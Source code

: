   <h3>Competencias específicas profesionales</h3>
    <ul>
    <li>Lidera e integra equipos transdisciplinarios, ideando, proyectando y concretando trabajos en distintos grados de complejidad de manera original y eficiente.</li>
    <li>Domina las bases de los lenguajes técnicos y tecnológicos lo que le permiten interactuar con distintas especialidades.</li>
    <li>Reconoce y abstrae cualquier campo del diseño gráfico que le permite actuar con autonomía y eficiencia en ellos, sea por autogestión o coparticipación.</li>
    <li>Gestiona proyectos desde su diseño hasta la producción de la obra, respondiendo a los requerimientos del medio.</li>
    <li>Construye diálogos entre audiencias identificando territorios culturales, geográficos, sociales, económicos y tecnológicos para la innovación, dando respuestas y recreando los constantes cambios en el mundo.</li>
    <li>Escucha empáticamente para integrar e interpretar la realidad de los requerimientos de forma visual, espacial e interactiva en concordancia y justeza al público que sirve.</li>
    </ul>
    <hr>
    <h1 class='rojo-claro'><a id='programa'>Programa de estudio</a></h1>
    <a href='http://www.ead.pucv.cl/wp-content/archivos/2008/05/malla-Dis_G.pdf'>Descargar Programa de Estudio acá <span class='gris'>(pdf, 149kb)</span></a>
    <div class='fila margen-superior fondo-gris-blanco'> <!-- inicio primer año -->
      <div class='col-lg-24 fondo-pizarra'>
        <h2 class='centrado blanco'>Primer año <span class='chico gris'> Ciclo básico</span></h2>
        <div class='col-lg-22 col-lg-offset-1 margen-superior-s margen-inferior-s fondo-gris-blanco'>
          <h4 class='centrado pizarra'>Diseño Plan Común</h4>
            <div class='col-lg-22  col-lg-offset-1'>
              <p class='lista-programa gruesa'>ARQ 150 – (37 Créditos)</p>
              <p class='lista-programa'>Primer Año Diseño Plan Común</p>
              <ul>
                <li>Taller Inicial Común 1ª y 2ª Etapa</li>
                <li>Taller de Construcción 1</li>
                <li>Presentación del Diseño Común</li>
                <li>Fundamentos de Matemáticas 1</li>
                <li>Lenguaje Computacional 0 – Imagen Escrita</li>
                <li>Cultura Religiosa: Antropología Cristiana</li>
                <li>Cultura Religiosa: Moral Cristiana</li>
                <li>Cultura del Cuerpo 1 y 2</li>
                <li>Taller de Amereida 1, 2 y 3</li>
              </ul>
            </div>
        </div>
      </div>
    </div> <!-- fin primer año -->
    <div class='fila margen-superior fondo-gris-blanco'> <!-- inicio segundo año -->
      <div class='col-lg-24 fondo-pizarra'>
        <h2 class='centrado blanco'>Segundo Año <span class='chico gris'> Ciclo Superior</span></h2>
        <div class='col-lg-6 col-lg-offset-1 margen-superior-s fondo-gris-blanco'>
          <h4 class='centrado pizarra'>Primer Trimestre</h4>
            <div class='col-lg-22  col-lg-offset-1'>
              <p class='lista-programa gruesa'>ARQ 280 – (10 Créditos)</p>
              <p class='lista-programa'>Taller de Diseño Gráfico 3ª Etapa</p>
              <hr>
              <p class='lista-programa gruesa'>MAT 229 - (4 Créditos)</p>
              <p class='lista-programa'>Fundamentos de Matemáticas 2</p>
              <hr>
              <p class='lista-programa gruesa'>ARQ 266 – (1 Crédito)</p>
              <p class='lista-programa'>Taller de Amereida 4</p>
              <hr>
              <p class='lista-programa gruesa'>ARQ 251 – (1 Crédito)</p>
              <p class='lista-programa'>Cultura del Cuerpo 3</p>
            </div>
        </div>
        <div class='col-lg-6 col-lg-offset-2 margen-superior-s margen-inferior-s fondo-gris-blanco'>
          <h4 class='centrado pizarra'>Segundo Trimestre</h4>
————————
**AIM OF THE EXERCISE:** Among the lines above, find the ones containing "Plan" and copy them.

**YOUR SOLUTION:**
          <h4 class='centrado pizarra'>Diseño Plan Común</h4>
              <p class='lista-programa'>Primer Año Diseño Plan Común</p>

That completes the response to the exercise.